To draw overlapping relative frequency polygons using SPSS/WIN enter the relative frequency table as data. The example appears below:

Data Entry for Overlapping Relative Frequency Polygons

 

Overlapping Relative Frequency Polygons

The overlapping relative frequency polygons are simply the two polygons for each group drawn on the same set of axes, distinguished with different types of lines. If conflicts appear, they may be resolved by drawing the lines next to one another. An example of overlapping relative frequency polygons is presented below.

Overlapping Relative Frequency Polygons

When polygons are drawn in this form, they may be easily compared with respect to their centers, shapes, continuity, etc.

Overlapping relative cumulative frequency polygons may also give additional information about how two distributions are similar or different. In many ways the overlapping cumulative frequency polygons are easier to interpret because the lines do not jump up and down as much as in the non-cumulative polygons.

Overlapping Cumulative Frequency Polygons

The procedure to construct the preceding graphs in SPSS is to first the enter a frequency table as described above and then select the Graphs/Line/Multiple options from the toolbar. A multi-line graph will generate the desired results. The commands necessary to generate the overlapping relative cumulative frequency polygons are illustrated below:

SPSS procedure to draw multiple lines.

           

Contingency Tables

Frequency tables of two variables presented simultaneously are called contingency tables. Although this rule is sometimes broken, contingency tables are generally appropriate for variables that have five or fewer levels, or different values. More than five levels, while not technologically incorrect, may result in tables that are very difficult to read and should be used with caution.
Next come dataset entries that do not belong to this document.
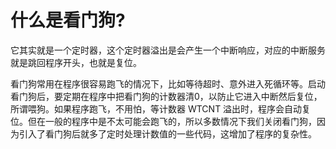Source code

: # 什么是看门狗?
它其实就是一个定时器，这个定时器溢出是会产生一个中断响应，对应的中断服务就是跳回程序开头，也就是复位。

看门狗常用在程序很容易跑飞的情况下，比如等待超时、意外进入死循环等。启动看门狗后，要定期在程序中把看门狗的计数器清0，以防止它进入中断然后复位，所谓喂狗。如果程序跑飞，不用怕，等计数器 WTCNT 溢出时，程序会自动复位。但在一般的程序中是不太可能会跑飞的，所以多数情况下我们关闭看门狗，因为引入了看门狗后就多了定时处理计数值的一些代码，这增加了程序的复杂性。
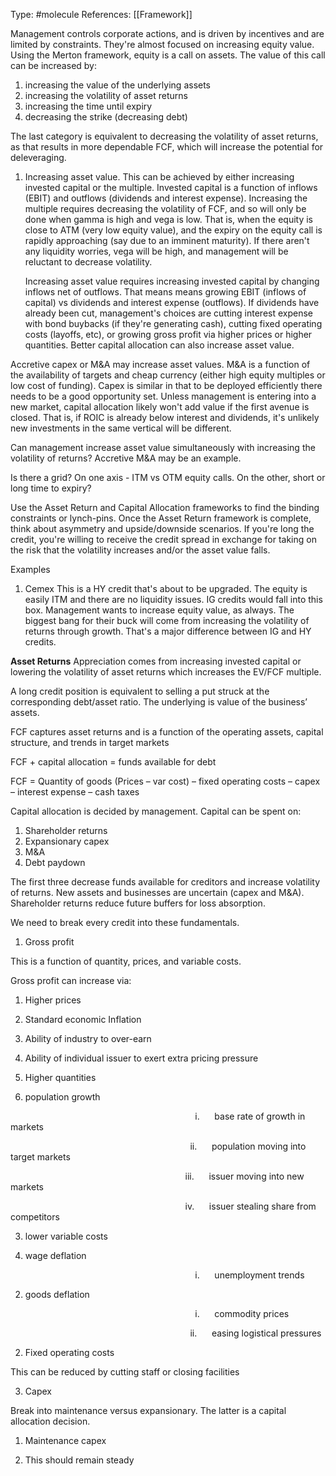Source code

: Type: #molecule 
References: [[Framework]]

Management controls corporate actions, and is driven by incentives and are limited by constraints. They're almost focused on increasing equity value. Using the Merton framework, equity is a call on assets. The value of this call can be increased by:
1) increasing the value of the underlying assets
2) increasing the volatility of asset returns
3) increasing the time until expiry
4) decreasing the strike (decreasing debt)

The last category is equivalent to decreasing the volatility of asset returns, as that results in more dependable FCF, which will increase the potential for deleveraging. 

1) Increasing asset value. This can be achieved by either increasing invested capital or the multiple. Invested capital is a function of inflows (EBIT) and outflows (dividends and interest expense). Increasing the multiple requires decreasing the volatility of FCF, and so will only be done when gamma is high and vega is low. That is, when the equity is close to ATM (very low equity value), and the expiry on the equity call is rapidly approaching (say due to an imminent maturity). If there aren't any liquidity worries, vega will be high, and management will be reluctant to decrease volatility. 

	Increasing asset value requires increasing invested capital by changing inflows net of outflows. That  means means growing EBIT (inflows of capital) vs dividends and interest expense (outflows). If dividends have already been cut, management's choices are cutting interest expense with bond buybacks (if they're generating cash), cutting fixed operating costs (layoffs, etc), or growing gross profit via higher prices or higher quantities. Better capital allocation can also increase asset value.
	
  Accretive capex or M&A may increase asset values. M&A is a function of the availability of targets and cheap currency (either high equity multiples or low cost of funding). Capex is similar in that to be deployed efficiently there needs to be a good opportunity set. Unless management is entering into a new market, capital allocation likely won't add value if the first avenue is closed. That is, if ROIC is already below interest and dividends, it's unlikely new investments in the same vertical will be different. 

Can management increase asset value simultaneously with increasing the volatility of returns? Accretive M&A may be an example. 

Is there a grid? On one axis - ITM vs OTM equity calls. On the other, short or long time to expiry?


Use the Asset Return and Capital Allocation frameworks to find the binding constraints or lynch-pins. Once the Asset Return framework is complete, think about asymmetry and upside/downside scenarios. If you're long the credit, you're willing to receive the credit spread in exchange for taking on the risk that the volatility increases and/or the asset value falls. 

Examples
1) Cemex
This is a HY credit that's about to be upgraded. The equity is easily ITM and there are no liquidity issues. IG credits would fall into this box. Management wants to increase equity value, as always. The biggest bang for their buck will come from increasing the volatility of returns through growth. That's a major difference between IG and HY credits. 



**Asset Returns**
Appreciation comes from increasing invested capital or lowering the volatility of asset returns which increases the EV/FCF multiple.

A long credit position is equivalent to selling a put struck at the corresponding debt/asset ratio. The underlying is value of the business’ assets.

FCF captures asset returns and is a function of the operating assets, capital structure, and trends in target markets

FCF + capital allocation = funds available for debt

FCF = Quantity of goods (Prices – var cost) – fixed operating costs – capex – interest expense – cash taxes

Capital allocation is decided by management. Capital can be spent on:

1. Shareholder returns
2. Expansionary capex
3. M&A
4. Debt paydown

The first three decrease funds available for creditors and increase volatility of returns. New assets and businesses are uncertain (capex and M&A). Shareholder returns reduce future buffers for loss absorption.

We need to break every credit into these fundamentals.

1. Gross profit

This is a function of quantity, prices, and variable costs.

Gross profit can increase via:

1. Higher prices

1. Standard economic Inflation
2. Ability of industry to over-earn
3. Ability of individual issuer to exert extra pricing pressure

3. Higher quantities

1. population growth

                                                                           i.      base rate of growth in markets

                                                                         ii.      population moving into target markets

                                                                       iii.      issuer moving into new markets

                                                                       iv.      issuer stealing share from competitors

3. lower variable costs

1. wage deflation

                                                                           i.      unemployment trends

2. goods deflation

                                                                           i.      commodity prices

                                                                         ii.      easing logistical pressures

2. Fixed operating costs

This can be reduced by cutting staff or closing facilities

3. Capex

Break into maintenance versus expansionary. The latter is a capital allocation decision.

1. Maintenance capex

1. This should remain steady
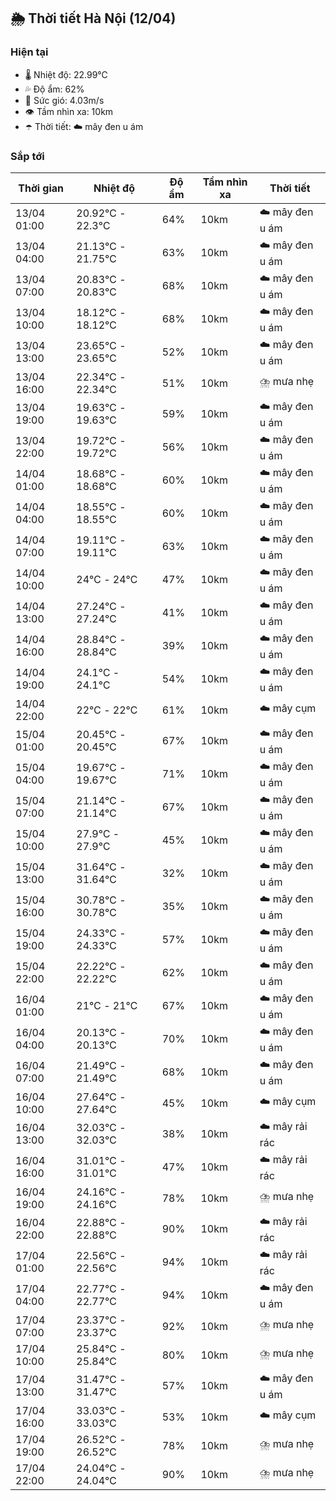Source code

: ## 🌦️ Thời tiết Hà Nội (12/04)

### Hiện tại

- 🌡️ Nhiệt độ: 22.99℃
- 💦 Độ ẩm: 62%
- 💨 Sức gió: 4.03m/s
- 👁️ Tầm nhìn xa: 10km
- ☂️ Thời tiết: ☁️ mây đen u ám

### Sắp tới

| Thời gian | Nhiệt độ | Độ ẩm | Tầm nhìn xa | Thời tiết |
| --- | --- | --- | --- | --- |
| 13/04 01:00 | 20.92℃ - 22.3℃ | 64% | 10km | ☁️ mây đen u ám |
| 13/04 04:00 | 21.13℃ - 21.75℃ | 63% | 10km | ☁️ mây đen u ám |
| 13/04 07:00 | 20.83℃ - 20.83℃ | 68% | 10km | ☁️ mây đen u ám |
| 13/04 10:00 | 18.12℃ - 18.12℃ | 68% | 10km | ☁️ mây đen u ám |
| 13/04 13:00 | 23.65℃ - 23.65℃ | 52% | 10km | ☁️ mây đen u ám |
| 13/04 16:00 | 22.34℃ - 22.34℃ | 51% | 10km | ⛈️ mưa nhẹ |
| 13/04 19:00 | 19.63℃ - 19.63℃ | 59% | 10km | ☁️ mây đen u ám |
| 13/04 22:00 | 19.72℃ - 19.72℃ | 56% | 10km | ☁️ mây đen u ám |
| 14/04 01:00 | 18.68℃ - 18.68℃ | 60% | 10km | ☁️ mây đen u ám |
| 14/04 04:00 | 18.55℃ - 18.55℃ | 60% | 10km | ☁️ mây đen u ám |
| 14/04 07:00 | 19.11℃ - 19.11℃ | 63% | 10km | ☁️ mây đen u ám |
| 14/04 10:00 | 24℃ - 24℃ | 47% | 10km | ☁️ mây đen u ám |
| 14/04 13:00 | 27.24℃ - 27.24℃ | 41% | 10km | ☁️ mây đen u ám |
| 14/04 16:00 | 28.84℃ - 28.84℃ | 39% | 10km | ☁️ mây đen u ám |
| 14/04 19:00 | 24.1℃ - 24.1℃ | 54% | 10km | ☁️ mây đen u ám |
| 14/04 22:00 | 22℃ - 22℃ | 61% | 10km | ☁️ mây cụm |
| 15/04 01:00 | 20.45℃ - 20.45℃ | 67% | 10km | ☁️ mây đen u ám |
| 15/04 04:00 | 19.67℃ - 19.67℃ | 71% | 10km | ☁️ mây đen u ám |
| 15/04 07:00 | 21.14℃ - 21.14℃ | 67% | 10km | ☁️ mây đen u ám |
| 15/04 10:00 | 27.9℃ - 27.9℃ | 45% | 10km | ☁️ mây đen u ám |
| 15/04 13:00 | 31.64℃ - 31.64℃ | 32% | 10km | ☁️ mây đen u ám |
| 15/04 16:00 | 30.78℃ - 30.78℃ | 35% | 10km | ☁️ mây đen u ám |
| 15/04 19:00 | 24.33℃ - 24.33℃ | 57% | 10km | ☁️ mây đen u ám |
| 15/04 22:00 | 22.22℃ - 22.22℃ | 62% | 10km | ☁️ mây đen u ám |
| 16/04 01:00 | 21℃ - 21℃ | 67% | 10km | ☁️ mây đen u ám |
| 16/04 04:00 | 20.13℃ - 20.13℃ | 70% | 10km | ☁️ mây đen u ám |
| 16/04 07:00 | 21.49℃ - 21.49℃ | 68% | 10km | ☁️ mây đen u ám |
| 16/04 10:00 | 27.64℃ - 27.64℃ | 45% | 10km | ☁️ mây cụm |
| 16/04 13:00 | 32.03℃ - 32.03℃ | 38% | 10km | ☁️ mây rải rác |
| 16/04 16:00 | 31.01℃ - 31.01℃ | 47% | 10km | ☁️ mây rải rác |
| 16/04 19:00 | 24.16℃ - 24.16℃ | 78% | 10km | ⛈️ mưa nhẹ |
| 16/04 22:00 | 22.88℃ - 22.88℃ | 90% | 10km | ☁️ mây rải rác |
| 17/04 01:00 | 22.56℃ - 22.56℃ | 94% | 10km | ☁️ mây rải rác |
| 17/04 04:00 | 22.77℃ - 22.77℃ | 94% | 10km | ☁️ mây đen u ám |
| 17/04 07:00 | 23.37℃ - 23.37℃ | 92% | 10km | ⛈️ mưa nhẹ |
| 17/04 10:00 | 25.84℃ - 25.84℃ | 80% | 10km | ⛈️ mưa nhẹ |
| 17/04 13:00 | 31.47℃ - 31.47℃ | 57% | 10km | ☁️ mây đen u ám |
| 17/04 16:00 | 33.03℃ - 33.03℃ | 53% | 10km | ☁️ mây cụm |
| 17/04 19:00 | 26.52℃ - 26.52℃ | 78% | 10km | ⛈️ mưa nhẹ |
| 17/04 22:00 | 24.04℃ - 24.04℃ | 90% | 10km | ⛈️ mưa nhẹ |
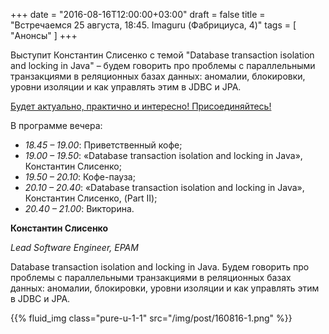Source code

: +++
date = "2016-08-16T12:00:00+03:00"
draft = false
title = "Встречаемся 25 августа, 18:45. Imaguru (Фабрициуса, 4)"
tags = [
	"Анонсы"
]
+++

Выступит Константин Слисенко с темой "Database transaction isolation and locking in Java" – будем говорить про проблемы с параллельными транзакциями в реляционных базах данных: аномалии, блокировки, уровни изоляции и как управлять этим в JDBC и JPA.

<!--more-->

[Будет актуально, практично и интересно! Присоединяйтесь!](https://www.facebook.com/events/1074372639306294/?ref=4&action_history=null&source=4)

В программе вечера:

* _18.45 – 19.00_: Приветственный кофе;
* _19.00 – 19.50_: «Database transaction isolation and locking in Java», Константин Слисенко;
* _19.50 – 20.10_: Кофе-пауза;
* _20.10 – 20.40_: «Database transaction isolation and locking in Java», Константин Слисенко, (Part II);
* _20.40 – 21.00_: Викторина.

**Константин Слисенко**

*Lead Software Engineer, EPAM*

Database transaction isolation and locking in Java. Будем говорить про проблемы с параллельными транзакциями в реляционных базах данных: аномалии, блокировки, уровни изоляции и как управлять этим в JDBC и JPA.

{{% fluid_img class="pure-u-1-1" src="/img/post/160816-1.png" %}}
Contingency tables are constructed by listing all the levels of one variable as rows in a table and the levels of the other variables as columns. For example, the labeling of the contingency table of sex by shoe width is presented below.

Outline for a contingency table

The second step in computing the contingency table is to find the joint or cell frequency for each cell. For example, the cell in the upper left corner contains the number of males who had shoe width of "A", which in this case is zero. In turn, each cell has its frequency counted and placed in the appropriate cell. The cell frequencies are then summed across both the rows and the columns. The sums are placed in the margins, the values of which are called marginal frequencies. The lower right hand corner value contains the sum of either the row or column marginal frequencies, which both of which must be equal to N. An example is presented below.

Example Contingency Table with Absolute Frequencies

The above is an absolute frequency table and may be converted to a relative frequency table by dividing the absolute cell frequency by the number of scores, which may be row marginal frequencies, column marginal frequencies, or overall marginal frequency (N). In the case of the above example, computing relative frequencies with respect to the row marginal frequencies results in the following table. This table gives the proportion of males or females who have a given shoe width, and would probably be most useful in ordering shoes.

Example Contingency with Relative Row Frequencies

Computing the cell proportions using the column marginal frequencies, expressing the proportion of each shoe width which was male or female, is probably not as useful, but is shown below as a second possibility.

Example Contingency Table with Relative Column Frequencies

             

Conclusion

Contingency tables are a convenient means of showing the relationship between two variables. When relative frequencies are computed, useful information about the distribution of a single variable over levels of another variable may be presented.